Dataset excerpts Block Start
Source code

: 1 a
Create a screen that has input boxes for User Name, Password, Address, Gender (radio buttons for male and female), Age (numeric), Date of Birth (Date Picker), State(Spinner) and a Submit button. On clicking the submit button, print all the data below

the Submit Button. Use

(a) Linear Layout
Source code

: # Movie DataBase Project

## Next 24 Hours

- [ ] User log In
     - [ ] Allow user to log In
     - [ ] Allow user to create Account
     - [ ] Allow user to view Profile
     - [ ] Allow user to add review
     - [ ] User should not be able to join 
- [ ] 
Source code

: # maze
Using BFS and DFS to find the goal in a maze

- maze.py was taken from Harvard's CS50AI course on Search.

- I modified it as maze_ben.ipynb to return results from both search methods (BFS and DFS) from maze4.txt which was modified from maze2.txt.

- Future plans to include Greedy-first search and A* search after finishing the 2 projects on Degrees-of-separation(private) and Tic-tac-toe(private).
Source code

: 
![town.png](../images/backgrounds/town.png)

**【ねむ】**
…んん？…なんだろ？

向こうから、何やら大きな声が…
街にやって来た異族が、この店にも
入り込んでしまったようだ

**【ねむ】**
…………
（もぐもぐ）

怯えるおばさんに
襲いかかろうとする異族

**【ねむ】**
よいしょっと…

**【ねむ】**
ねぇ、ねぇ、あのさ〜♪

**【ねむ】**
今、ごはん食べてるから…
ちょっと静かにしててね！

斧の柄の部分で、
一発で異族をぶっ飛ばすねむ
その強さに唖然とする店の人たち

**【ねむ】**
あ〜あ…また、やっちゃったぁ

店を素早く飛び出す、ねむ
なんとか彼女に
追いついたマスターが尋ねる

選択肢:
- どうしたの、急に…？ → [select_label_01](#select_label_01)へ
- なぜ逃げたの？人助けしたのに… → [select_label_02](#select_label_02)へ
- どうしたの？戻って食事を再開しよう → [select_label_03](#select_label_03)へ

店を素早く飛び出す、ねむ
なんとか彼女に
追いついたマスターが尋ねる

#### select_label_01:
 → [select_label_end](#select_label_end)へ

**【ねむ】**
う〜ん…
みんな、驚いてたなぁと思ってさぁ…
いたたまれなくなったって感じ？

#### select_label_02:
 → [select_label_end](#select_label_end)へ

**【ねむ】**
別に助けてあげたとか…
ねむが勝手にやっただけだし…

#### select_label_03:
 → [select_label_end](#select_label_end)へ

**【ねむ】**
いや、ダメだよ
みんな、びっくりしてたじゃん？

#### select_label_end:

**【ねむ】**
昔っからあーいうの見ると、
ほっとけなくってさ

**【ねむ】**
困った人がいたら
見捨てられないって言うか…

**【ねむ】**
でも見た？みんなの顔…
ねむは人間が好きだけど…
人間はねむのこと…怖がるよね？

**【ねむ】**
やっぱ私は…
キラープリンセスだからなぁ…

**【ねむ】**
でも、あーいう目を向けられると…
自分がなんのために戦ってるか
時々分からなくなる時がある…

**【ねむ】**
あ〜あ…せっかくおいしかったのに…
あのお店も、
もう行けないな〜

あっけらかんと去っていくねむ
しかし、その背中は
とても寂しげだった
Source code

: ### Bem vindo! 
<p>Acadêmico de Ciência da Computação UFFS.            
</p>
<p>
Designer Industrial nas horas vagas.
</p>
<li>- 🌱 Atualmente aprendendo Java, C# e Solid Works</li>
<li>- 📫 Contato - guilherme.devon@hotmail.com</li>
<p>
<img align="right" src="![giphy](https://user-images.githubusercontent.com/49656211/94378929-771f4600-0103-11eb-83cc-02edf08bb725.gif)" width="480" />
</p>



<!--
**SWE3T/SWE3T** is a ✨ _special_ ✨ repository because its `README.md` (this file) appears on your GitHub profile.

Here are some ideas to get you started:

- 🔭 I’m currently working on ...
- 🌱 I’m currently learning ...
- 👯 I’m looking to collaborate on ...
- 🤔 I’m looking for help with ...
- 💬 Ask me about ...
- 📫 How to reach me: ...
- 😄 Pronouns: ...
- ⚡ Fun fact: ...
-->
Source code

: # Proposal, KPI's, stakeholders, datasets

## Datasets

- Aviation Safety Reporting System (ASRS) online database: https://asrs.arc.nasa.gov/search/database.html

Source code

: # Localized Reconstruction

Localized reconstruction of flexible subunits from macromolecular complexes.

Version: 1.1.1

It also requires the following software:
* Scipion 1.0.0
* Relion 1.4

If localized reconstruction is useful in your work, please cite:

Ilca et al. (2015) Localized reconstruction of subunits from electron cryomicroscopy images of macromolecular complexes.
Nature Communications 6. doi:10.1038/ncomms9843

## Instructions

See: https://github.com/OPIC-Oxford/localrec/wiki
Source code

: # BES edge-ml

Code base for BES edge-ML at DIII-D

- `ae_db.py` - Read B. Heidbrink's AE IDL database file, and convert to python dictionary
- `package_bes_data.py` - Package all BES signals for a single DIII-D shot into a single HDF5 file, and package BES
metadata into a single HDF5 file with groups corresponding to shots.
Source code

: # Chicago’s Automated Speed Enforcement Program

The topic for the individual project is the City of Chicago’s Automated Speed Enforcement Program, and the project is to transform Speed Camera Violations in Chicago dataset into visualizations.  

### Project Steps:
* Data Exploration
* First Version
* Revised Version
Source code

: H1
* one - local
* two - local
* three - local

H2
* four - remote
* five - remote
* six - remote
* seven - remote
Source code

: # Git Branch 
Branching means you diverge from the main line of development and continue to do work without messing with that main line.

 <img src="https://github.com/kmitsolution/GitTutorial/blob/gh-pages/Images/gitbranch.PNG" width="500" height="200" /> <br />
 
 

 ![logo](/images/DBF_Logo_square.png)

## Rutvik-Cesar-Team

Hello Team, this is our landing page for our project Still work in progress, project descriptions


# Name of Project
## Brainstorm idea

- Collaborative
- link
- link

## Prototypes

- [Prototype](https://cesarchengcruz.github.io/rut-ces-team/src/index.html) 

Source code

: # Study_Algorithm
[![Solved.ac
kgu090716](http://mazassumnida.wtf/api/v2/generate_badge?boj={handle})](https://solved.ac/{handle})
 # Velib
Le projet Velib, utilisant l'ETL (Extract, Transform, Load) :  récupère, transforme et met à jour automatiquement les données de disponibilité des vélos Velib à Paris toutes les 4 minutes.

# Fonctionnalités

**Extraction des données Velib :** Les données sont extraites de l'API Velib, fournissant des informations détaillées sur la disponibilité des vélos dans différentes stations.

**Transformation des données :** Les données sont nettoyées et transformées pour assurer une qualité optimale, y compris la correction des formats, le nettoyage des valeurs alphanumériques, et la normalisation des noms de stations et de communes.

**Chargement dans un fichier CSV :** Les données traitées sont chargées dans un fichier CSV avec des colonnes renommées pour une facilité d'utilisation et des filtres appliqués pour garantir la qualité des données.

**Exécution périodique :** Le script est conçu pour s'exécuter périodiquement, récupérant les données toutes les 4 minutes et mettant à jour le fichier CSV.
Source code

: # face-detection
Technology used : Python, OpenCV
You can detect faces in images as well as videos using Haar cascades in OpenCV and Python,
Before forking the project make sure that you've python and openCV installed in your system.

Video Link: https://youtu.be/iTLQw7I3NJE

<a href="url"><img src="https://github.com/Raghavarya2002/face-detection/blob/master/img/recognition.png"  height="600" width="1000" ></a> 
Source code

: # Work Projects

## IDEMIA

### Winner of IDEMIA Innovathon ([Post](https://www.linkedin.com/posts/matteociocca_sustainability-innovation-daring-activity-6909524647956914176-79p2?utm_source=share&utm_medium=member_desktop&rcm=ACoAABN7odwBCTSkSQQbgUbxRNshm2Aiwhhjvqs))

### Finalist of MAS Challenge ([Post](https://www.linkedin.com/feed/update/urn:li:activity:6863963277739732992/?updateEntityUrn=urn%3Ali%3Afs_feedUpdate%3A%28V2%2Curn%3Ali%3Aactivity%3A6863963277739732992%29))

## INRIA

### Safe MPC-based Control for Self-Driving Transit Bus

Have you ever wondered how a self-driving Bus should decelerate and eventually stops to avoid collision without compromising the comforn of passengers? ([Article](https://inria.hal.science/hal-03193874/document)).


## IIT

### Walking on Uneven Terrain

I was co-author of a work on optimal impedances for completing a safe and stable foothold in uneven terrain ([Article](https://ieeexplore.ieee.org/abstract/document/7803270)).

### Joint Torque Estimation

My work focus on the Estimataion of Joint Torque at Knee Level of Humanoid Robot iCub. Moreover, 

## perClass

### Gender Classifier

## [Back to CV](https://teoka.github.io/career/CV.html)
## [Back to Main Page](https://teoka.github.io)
Dataset excerpts Block End
How to complete this task -
Pull out every line in the data above that has the word "jour".

Expected output -
Le projet Velib, utilisant l'ETL (Extract, Transform, Load) :  récupère, transforme et met à jour automatiquement les données de disponibilité des vélos Velib à Paris toutes les 4 minutes.
**Exécution périodique :** Le script est conçu pour s'exécuter périodiquement, récupérant les données toutes les 4 minutes et mettant à jour le fichier CSV.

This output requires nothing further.